Copy every entry as is. Leave images out.

────────────────

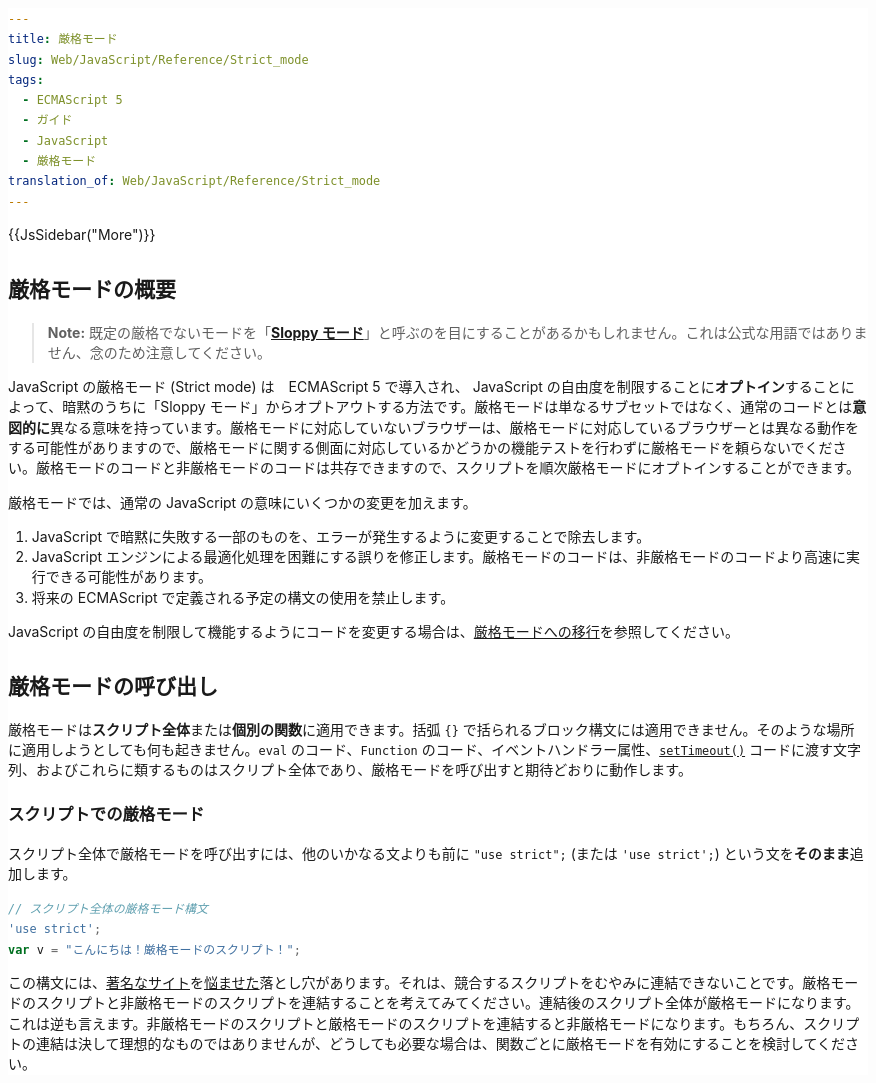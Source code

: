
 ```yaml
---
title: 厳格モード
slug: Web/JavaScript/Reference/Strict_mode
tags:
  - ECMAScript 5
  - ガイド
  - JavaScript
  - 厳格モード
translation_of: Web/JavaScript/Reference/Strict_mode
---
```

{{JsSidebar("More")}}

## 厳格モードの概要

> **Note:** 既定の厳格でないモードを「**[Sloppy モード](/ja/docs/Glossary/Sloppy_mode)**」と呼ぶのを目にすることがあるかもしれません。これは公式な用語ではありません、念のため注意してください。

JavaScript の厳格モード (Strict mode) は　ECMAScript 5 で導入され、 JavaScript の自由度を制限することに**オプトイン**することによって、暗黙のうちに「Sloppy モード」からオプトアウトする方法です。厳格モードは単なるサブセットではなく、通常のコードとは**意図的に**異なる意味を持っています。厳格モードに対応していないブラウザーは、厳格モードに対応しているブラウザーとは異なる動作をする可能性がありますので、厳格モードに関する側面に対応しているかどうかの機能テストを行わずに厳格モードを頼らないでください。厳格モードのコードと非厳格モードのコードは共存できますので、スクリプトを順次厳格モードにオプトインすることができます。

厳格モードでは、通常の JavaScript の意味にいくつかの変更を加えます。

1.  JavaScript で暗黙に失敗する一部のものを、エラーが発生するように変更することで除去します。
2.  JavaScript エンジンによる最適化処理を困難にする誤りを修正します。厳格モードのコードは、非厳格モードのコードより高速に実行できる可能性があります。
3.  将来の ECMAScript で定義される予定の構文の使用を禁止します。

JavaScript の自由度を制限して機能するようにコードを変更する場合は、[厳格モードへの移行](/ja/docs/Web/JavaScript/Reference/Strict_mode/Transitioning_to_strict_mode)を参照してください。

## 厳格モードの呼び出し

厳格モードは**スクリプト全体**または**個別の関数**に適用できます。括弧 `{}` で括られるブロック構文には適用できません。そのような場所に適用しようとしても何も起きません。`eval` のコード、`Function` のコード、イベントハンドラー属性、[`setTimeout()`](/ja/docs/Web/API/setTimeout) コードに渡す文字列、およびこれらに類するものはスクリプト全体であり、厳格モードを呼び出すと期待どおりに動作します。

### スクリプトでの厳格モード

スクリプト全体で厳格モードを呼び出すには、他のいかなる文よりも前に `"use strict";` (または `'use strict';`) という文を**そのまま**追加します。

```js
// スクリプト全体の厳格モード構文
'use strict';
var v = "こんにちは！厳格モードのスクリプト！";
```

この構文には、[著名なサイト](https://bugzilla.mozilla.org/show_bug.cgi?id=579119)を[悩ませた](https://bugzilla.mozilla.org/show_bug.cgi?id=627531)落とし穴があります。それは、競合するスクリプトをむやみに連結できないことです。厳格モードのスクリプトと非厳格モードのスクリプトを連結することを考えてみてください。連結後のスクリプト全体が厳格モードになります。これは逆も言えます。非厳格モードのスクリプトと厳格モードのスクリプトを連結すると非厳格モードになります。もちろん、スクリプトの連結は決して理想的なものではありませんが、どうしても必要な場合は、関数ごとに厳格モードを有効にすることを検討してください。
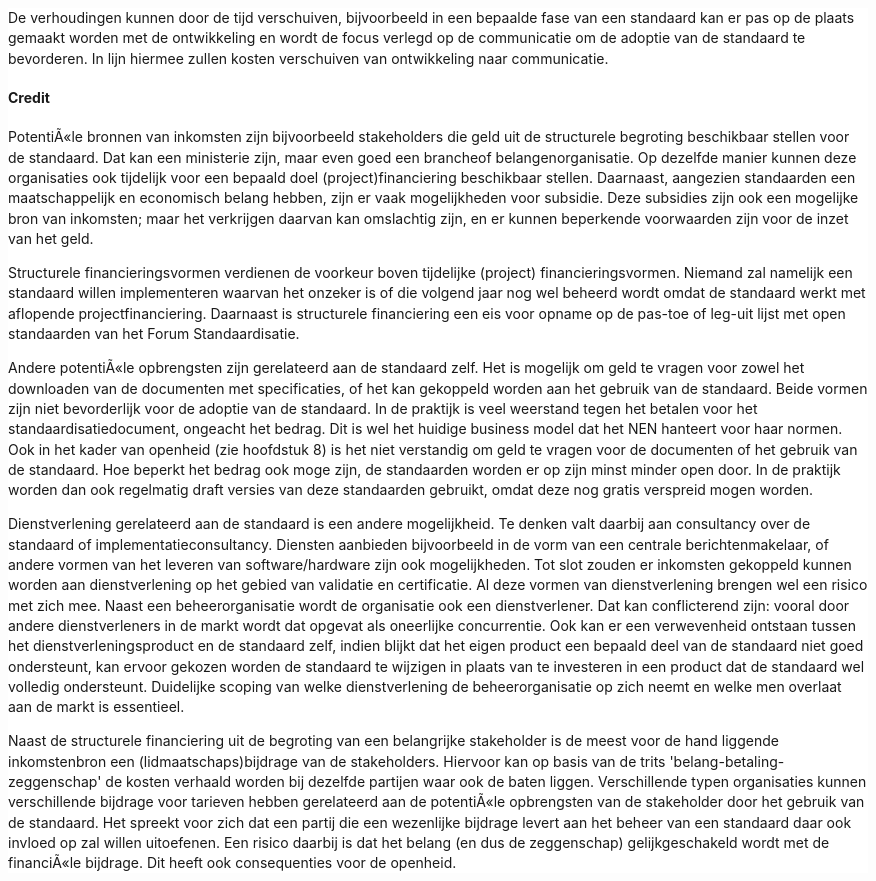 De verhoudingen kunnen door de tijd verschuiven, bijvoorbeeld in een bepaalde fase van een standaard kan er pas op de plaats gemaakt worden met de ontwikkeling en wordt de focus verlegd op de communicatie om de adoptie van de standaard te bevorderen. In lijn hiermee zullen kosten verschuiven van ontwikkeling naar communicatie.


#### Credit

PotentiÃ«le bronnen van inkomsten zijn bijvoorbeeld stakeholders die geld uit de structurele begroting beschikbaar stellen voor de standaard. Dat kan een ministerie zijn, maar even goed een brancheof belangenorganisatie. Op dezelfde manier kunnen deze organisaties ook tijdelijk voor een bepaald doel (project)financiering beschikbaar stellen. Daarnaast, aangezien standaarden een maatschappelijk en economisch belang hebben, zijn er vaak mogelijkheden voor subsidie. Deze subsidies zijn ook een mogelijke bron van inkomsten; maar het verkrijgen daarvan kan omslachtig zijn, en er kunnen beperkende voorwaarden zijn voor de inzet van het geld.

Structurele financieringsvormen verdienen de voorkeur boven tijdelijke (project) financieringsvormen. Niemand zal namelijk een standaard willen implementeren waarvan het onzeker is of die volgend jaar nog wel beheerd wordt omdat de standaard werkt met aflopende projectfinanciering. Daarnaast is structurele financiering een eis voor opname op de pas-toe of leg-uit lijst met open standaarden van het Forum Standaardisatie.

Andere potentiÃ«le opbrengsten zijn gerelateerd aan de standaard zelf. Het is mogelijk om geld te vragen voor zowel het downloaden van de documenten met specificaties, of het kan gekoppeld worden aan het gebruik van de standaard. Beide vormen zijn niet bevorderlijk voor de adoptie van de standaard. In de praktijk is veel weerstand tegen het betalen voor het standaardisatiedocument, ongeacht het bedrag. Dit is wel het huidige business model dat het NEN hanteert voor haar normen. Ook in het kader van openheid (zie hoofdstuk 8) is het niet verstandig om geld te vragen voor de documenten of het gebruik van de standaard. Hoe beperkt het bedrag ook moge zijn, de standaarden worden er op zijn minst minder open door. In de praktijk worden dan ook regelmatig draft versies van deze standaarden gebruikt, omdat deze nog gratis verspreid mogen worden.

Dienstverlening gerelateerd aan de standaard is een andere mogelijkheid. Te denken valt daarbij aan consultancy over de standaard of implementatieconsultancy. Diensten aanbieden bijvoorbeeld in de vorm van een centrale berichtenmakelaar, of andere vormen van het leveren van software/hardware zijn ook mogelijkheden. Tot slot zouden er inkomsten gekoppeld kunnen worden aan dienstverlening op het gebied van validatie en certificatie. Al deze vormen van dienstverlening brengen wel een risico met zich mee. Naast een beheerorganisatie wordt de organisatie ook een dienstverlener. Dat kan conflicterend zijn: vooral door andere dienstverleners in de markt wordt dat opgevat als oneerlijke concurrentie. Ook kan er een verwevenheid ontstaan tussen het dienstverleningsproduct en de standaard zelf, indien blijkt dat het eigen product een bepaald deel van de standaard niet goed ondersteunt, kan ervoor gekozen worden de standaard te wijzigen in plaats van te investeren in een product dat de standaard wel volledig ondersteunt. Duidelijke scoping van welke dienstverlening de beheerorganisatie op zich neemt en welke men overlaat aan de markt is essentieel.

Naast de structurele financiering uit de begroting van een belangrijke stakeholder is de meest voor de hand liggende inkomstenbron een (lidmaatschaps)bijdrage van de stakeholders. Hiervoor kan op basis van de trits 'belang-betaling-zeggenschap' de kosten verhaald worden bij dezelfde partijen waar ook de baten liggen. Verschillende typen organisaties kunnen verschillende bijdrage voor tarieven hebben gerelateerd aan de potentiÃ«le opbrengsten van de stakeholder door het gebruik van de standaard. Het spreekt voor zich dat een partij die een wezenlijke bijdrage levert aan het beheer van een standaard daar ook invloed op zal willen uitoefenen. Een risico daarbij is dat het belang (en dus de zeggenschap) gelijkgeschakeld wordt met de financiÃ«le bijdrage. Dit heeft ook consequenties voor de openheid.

────────────────

Solution to the exercise
Source code

:
 ```yaml
---
title: 厳格モード
slug: Web/JavaScript/Reference/Strict_mode
tags:
  - ECMAScript 5
  - ガイド
  - JavaScript
  - 厳格モード
translation_of: Web/JavaScript/Reference/Strict_mode
---
```

{{JsSidebar("More")}}

## 厳格モードの概要

> **Note:** 既定の厳格でないモードを「**[Sloppy モード](/ja/docs/Glossary/Sloppy_mode)**」と呼ぶのを目にすることがあるかもしれません。これは公式な用語ではありません、念のため注意してください。

JavaScript の厳格モード (Strict mode) は　ECMAScript 5 で導入され、 JavaScript の自由度を制限することに**オプトイン**することによって、暗黙のうちに「Sloppy モード」からオプトアウトする方法です。厳格モードは単なるサブセットではなく、通常のコードとは**意図的に**異なる意味を持っています。厳格モードに対応していないブラウザーは、厳格モードに対応しているブラウザーとは異なる動作をする可能性がありますので、厳格モードに関する側面に対応しているかどうかの機能テストを行わずに厳格モードを頼らないでください。厳格モードのコードと非厳格モードのコードは共存できますので、スクリプトを順次厳格モードにオプトインすることができます。

厳格モードでは、通常の JavaScript の意味にいくつかの変更を加えます。

1.  JavaScript で暗黙に失敗する一部のものを、エラーが発生するように変更することで除去します。
2.  JavaScript エンジンによる最適化処理を困難にする誤りを修正します。厳格モードのコードは、非厳格モードのコードより高速に実行できる可能性があります。
3.  将来の ECMAScript で定義される予定の構文の使用を禁止します。

JavaScript の自由度を制限して機能するようにコードを変更する場合は、[厳格モードへの移行](/ja/docs/Web/JavaScript/Reference/Strict_mode/Transitioning_to_strict_mode)を参照してください。

## 厳格モードの呼び出し

厳格モードは**スクリプト全体**または**個別の関数**に適用できます。括弧 `{}` で括られるブロック構文には適用できません。そのような場所に適用しようとしても何も起きません。`eval` のコード、`Function` のコード、イベントハンドラー属性、[`setTimeout()`](/ja/docs/Web/API/setTimeout) コードに渡す文字列、およびこれらに類するものはスクリプト全体であり、厳格モードを呼び出すと期待どおりに動作します。

### スクリプトでの厳格モード

スクリプト全体で厳格モードを呼び出すには、他のいかなる文よりも前に `"use strict";` (または `'use strict';`) という文を**そのまま**追加します。

```js
// スクリプト全体の厳格モード構文
'use strict';
var v = "こんにちは！厳格モードのスクリプト！";
```

この構文には、[著名なサイト](https://bugzilla.mozilla.org/show_bug.cgi?id=579119)を[悩ませた](https://bugzilla.mozilla.org/show_bug.cgi?id=627531)落とし穴があります。それは、競合するスクリプトをむやみに連結できないことです。厳格モードのスクリプトと非厳格モードのスクリプトを連結することを考えてみてください。連結後のスクリプト全体が厳格モードになります。これは逆も言えます。非厳格モードのスクリプトと厳格モードのスクリプトを連結すると非厳格モードになります。もちろん、スクリプトの連結は決して理想的なものではありませんが、どうしても必要な場合は、関数ごとに厳格モードを有効にすることを検討してください。
 De verhoudingen kunnen door de tijd verschuiven, bijvoorbeeld in een bepaalde fase van een standaard kan er pas op de plaats gemaakt worden met de ontwikkeling en wordt de focus verlegd op de communicatie om de adoptie van de standaard te bevorderen. In lijn hiermee zullen kosten verschuiven van ontwikkeling naar communicatie.


#### Credit

PotentiÃ«le bronnen van inkomsten zijn bijvoorbeeld stakeholders die geld uit de structurele begroting beschikbaar stellen voor de standaard. Dat kan een ministerie zijn, maar even goed een brancheof belangenorganisatie. Op dezelfde manier kunnen deze organisaties ook tijdelijk voor een bepaald doel (project)financiering beschikbaar stellen. Daarnaast, aangezien standaarden een maatschappelijk en economisch belang hebben, zijn er vaak mogelijkheden voor subsidie. Deze subsidies zijn ook een mogelijke bron van inkomsten; maar het verkrijgen daarvan kan omslachtig zijn, en er kunnen beperkende voorwaarden zijn voor de inzet van het geld.

Structurele financieringsvormen verdienen de voorkeur boven tijdelijke (project) financieringsvormen. Niemand zal namelijk een standaard willen implementeren waarvan het onzeker is of die volgend jaar nog wel beheerd wordt omdat de standaard werkt met aflopende projectfinanciering. Daarnaast is structurele financiering een eis voor opname op de pas-toe of leg-uit lijst met open standaarden van het Forum Standaardisatie.

Andere potentiÃ«le opbrengsten zijn gerelateerd aan de standaard zelf. Het is mogelijk om geld te vragen voor zowel het downloaden van de documenten met specificaties, of het kan gekoppeld worden aan het gebruik van de standaard. Beide vormen zijn niet bevorderlijk voor de adoptie van de standaard. In de praktijk is veel weerstand tegen het betalen voor het standaardisatiedocument, ongeacht het bedrag. Dit is wel het huidige business model dat het NEN hanteert voor haar normen. Ook in het kader van openheid (zie hoofdstuk 8) is het niet verstandig om geld te vragen voor de documenten of het gebruik van de standaard. Hoe beperkt het bedrag ook moge zijn, de standaarden worden er op zijn minst minder open door. In de praktijk worden dan ook regelmatig draft versies van deze standaarden gebruikt, omdat deze nog gratis verspreid mogen worden.

Dienstverlening gerelateerd aan de standaard is een andere mogelijkheid. Te denken valt daarbij aan consultancy over de standaard of implementatieconsultancy. Diensten aanbieden bijvoorbeeld in de vorm van een centrale berichtenmakelaar, of andere vormen van het leveren van software/hardware zijn ook mogelijkheden. Tot slot zouden er inkomsten gekoppeld kunnen worden aan dienstverlening op het gebied van validatie en certificatie. Al deze vormen van dienstverlening brengen wel een risico met zich mee. Naast een beheerorganisatie wordt de organisatie ook een dienstverlener. Dat kan conflicterend zijn: vooral door andere dienstverleners in de markt wordt dat opgevat als oneerlijke concurrentie. Ook kan er een verwevenheid ontstaan tussen het dienstverleningsproduct en de standaard zelf, indien blijkt dat het eigen product een bepaald deel van de standaard niet goed ondersteunt, kan ervoor gekozen worden de standaard te wijzigen in plaats van te investeren in een product dat de standaard wel volledig ondersteunt. Duidelijke scoping van welke dienstverlening de beheerorganisatie op zich neemt en welke men overlaat aan de markt is essentieel.

Naast de structurele financiering uit de begroting van een belangrijke stakeholder is de meest voor de hand liggende inkomstenbron een (lidmaatschaps)bijdrage van de stakeholders. Hiervoor kan op basis van de trits 'belang-betaling-zeggenschap' de kosten verhaald worden bij dezelfde partijen waar ook de baten liggen. Verschillende typen organisaties kunnen verschillende bijdrage voor tarieven hebben gerelateerd aan de potentiÃ«le opbrengsten van de stakeholder door het gebruik van de standaard. Het spreekt voor zich dat een partij die een wezenlijke bijdrage levert aan het beheer van een standaard daar ook invloed op zal willen uitoefenen. Een risico daarbij is dat het belang (en dus de zeggenschap) gelijkgeschakeld wordt met de financiÃ«le bijdrage. Dit heeft ook consequenties voor de openheid.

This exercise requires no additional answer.